The committee is also working to reform Takata’s governance structure, and to ensure the equitable treatment of claims for all automotive customers, the statement said.
The company is actively working to avoid a bankruptcy restructuring, one person close to the company said.
Earlier this month, the U.S. Transportation Department and Takata confirmed that 17 automakers will recall another 35 million to 40 million U.S. air bag inflators by 2019 -- on top of 28.8 million recalled previously.
U.S. National Highway Traffic Safety Administration (NHTSA) spokesman Bryan Thomas said Takata's "planned restructuring does not change the responsibility of both the company and auto manufacturers to carry out the inflator recalls."
Earlier this month, Takata booked its third annual loss in four years because of an increase in recall costs.
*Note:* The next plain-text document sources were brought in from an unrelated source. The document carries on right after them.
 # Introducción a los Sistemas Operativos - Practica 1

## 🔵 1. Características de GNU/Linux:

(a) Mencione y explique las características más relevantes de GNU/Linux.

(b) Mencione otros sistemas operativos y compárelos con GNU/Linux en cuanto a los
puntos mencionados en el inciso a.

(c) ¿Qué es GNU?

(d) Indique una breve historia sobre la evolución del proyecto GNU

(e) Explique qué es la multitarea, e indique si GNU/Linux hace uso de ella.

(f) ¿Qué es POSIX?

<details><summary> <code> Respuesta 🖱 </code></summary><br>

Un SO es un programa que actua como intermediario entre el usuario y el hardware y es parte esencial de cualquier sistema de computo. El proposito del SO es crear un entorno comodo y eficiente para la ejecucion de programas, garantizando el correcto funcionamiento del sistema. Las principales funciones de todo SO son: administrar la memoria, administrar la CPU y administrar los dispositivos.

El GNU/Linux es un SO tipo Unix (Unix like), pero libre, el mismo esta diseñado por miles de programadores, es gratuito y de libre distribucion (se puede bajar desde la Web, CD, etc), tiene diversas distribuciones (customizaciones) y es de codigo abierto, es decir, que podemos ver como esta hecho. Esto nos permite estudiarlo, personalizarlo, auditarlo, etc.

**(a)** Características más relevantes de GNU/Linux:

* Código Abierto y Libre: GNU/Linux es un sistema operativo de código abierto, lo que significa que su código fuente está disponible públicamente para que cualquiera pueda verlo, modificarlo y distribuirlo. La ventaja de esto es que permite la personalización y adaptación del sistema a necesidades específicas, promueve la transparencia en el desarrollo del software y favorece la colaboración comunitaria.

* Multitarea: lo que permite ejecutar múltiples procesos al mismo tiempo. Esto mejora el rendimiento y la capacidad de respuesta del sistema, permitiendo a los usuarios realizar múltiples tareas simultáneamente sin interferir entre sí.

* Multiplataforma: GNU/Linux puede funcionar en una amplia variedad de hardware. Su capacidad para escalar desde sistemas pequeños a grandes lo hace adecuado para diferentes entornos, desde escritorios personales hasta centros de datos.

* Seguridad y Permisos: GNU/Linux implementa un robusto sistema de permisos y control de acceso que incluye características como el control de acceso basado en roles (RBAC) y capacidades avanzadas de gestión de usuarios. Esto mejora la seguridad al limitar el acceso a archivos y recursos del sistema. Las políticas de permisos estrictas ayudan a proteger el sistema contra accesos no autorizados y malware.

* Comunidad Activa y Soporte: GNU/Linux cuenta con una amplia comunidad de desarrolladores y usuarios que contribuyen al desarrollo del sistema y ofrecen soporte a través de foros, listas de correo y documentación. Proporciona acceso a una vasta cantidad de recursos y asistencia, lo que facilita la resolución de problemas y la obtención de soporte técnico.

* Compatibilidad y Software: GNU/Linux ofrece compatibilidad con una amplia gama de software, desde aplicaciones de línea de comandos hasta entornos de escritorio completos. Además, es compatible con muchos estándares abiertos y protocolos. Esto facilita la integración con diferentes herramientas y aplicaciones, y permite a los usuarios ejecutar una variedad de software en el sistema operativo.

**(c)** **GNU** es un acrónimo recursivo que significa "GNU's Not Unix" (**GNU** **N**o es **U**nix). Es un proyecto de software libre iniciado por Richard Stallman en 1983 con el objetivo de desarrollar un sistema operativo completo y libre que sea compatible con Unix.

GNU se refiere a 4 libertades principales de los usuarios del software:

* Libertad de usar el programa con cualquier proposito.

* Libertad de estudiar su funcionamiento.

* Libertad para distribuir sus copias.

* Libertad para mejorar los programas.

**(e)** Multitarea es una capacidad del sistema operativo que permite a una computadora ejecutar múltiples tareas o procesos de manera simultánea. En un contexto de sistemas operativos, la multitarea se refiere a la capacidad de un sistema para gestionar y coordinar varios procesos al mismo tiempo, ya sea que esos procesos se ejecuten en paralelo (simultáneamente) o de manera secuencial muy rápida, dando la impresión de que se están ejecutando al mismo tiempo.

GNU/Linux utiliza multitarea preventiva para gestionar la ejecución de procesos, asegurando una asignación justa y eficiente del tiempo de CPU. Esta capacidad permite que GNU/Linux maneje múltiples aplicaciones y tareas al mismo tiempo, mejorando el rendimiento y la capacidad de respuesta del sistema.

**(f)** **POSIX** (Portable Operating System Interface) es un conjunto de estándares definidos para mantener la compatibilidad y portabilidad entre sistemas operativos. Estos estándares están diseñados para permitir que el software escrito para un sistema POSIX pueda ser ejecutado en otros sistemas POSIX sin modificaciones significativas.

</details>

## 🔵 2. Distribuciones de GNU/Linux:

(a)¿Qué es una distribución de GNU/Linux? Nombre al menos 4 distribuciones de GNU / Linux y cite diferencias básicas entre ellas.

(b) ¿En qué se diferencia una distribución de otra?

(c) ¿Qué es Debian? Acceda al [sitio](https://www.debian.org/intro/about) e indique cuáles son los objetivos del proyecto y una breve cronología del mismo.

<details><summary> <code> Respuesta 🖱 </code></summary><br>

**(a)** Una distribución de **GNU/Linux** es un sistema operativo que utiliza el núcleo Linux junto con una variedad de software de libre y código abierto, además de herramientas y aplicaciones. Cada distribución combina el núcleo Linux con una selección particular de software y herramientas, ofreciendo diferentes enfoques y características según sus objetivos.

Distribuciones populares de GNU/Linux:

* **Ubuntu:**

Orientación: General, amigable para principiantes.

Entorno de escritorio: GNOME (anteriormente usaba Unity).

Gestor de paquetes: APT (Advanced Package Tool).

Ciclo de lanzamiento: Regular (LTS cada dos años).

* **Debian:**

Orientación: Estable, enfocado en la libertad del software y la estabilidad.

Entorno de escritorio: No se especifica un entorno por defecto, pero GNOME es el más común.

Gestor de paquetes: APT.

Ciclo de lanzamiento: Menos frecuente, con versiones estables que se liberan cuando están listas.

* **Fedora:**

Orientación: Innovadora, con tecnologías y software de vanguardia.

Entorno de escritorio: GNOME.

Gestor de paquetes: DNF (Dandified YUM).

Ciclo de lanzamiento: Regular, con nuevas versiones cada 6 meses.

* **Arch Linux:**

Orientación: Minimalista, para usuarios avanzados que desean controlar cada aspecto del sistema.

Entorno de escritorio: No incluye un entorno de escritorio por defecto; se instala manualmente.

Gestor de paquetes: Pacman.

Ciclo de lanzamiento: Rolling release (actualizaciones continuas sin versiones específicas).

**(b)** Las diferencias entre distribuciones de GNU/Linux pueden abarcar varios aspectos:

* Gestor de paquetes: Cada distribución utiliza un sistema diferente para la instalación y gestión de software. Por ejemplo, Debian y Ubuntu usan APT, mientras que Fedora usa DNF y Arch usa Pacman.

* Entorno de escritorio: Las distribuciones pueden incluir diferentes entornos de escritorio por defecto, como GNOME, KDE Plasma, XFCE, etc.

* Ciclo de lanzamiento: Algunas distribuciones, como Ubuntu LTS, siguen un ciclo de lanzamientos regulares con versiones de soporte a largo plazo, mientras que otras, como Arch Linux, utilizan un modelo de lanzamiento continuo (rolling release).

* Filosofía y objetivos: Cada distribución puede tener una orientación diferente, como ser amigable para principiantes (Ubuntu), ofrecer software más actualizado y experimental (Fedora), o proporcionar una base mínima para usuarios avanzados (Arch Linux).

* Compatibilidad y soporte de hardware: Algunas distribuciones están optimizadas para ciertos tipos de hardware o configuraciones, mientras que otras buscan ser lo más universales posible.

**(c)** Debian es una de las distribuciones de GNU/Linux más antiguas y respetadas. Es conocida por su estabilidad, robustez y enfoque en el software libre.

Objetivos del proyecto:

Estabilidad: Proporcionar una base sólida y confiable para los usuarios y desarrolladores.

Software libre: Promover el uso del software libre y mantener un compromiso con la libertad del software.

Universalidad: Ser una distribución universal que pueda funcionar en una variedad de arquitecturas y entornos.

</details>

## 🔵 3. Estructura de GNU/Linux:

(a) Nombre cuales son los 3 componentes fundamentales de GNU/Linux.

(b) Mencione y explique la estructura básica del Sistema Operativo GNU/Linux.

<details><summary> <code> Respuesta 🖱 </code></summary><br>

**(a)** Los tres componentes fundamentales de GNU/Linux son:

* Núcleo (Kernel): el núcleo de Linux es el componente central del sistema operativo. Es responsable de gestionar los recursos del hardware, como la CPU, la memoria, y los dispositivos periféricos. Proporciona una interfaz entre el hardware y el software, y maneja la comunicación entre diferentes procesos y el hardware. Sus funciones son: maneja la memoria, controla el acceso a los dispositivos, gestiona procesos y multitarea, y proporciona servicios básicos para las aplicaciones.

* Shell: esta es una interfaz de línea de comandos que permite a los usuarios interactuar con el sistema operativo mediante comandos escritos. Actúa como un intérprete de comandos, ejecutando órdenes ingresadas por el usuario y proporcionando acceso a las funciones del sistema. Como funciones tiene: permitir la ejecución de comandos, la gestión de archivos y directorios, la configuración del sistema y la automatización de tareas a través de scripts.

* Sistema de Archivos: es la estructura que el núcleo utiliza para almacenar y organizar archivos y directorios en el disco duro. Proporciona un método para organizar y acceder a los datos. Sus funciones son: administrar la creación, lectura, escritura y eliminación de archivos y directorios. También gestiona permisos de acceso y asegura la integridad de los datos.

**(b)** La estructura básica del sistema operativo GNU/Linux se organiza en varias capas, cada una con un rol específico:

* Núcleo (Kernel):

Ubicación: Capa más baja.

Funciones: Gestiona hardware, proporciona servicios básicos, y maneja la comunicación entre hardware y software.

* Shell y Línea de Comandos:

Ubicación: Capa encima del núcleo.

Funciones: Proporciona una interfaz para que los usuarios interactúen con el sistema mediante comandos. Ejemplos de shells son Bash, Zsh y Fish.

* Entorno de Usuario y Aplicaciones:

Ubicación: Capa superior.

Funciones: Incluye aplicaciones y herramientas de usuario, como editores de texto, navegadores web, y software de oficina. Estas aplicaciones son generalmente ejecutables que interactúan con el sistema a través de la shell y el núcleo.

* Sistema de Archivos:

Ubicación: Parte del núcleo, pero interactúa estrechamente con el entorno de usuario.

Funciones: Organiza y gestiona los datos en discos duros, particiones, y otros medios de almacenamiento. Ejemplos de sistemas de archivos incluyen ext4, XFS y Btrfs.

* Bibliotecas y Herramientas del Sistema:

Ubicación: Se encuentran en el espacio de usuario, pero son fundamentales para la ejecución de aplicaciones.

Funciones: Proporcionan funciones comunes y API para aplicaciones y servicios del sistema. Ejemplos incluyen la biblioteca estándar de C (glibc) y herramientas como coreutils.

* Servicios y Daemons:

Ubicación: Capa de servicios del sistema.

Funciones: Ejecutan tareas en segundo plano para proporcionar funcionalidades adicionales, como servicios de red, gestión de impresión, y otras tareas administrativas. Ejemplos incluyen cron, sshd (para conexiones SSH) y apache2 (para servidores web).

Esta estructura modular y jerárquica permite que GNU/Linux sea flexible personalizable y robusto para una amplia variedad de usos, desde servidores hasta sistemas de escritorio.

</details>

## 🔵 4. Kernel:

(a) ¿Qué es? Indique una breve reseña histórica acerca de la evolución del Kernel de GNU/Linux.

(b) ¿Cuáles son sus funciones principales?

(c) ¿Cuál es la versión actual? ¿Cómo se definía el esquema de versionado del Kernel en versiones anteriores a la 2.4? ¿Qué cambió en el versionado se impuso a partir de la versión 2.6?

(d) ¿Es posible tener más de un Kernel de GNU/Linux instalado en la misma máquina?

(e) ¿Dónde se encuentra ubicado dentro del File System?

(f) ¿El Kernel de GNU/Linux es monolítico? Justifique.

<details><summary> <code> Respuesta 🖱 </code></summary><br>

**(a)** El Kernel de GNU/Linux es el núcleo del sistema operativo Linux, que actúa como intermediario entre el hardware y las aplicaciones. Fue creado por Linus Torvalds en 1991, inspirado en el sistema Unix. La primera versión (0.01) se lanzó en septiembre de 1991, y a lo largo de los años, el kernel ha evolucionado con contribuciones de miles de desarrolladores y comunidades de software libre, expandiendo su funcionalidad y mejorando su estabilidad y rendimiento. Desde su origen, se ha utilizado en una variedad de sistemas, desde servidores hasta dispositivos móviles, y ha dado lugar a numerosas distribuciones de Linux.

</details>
Reuters reported that if Takata was found to be solely responsible for the problem, it could face a bill of more than $9 billion in recall costs, based on a rough calculation that each replacement kit costs around $100. It also faces numerous U.S. lawsuits, including a suit filed earlier this month by the state of Hawaii. The company also faces an ongoing criminal investigation Justice Department investigation.
In April, Reuters reported Takata had begun looking for a financial backer and planned to draw up a list of candidates by August, citing two people familiar with the matter.
In November, Takata agreed to pay a $70 million fine for safety violations and could face deferred penalties of up to $130 million under a settlement with the NHTSA.
NHTSA named John Buretta, a former official in the Justice Department's criminal division, in December to serve as an independent monitor overseeing the Takata recalls.
Takata is a major supplier of auto safety equipment including air bag, seat belts and child restraint systems -- with 46 plants in 17 countries.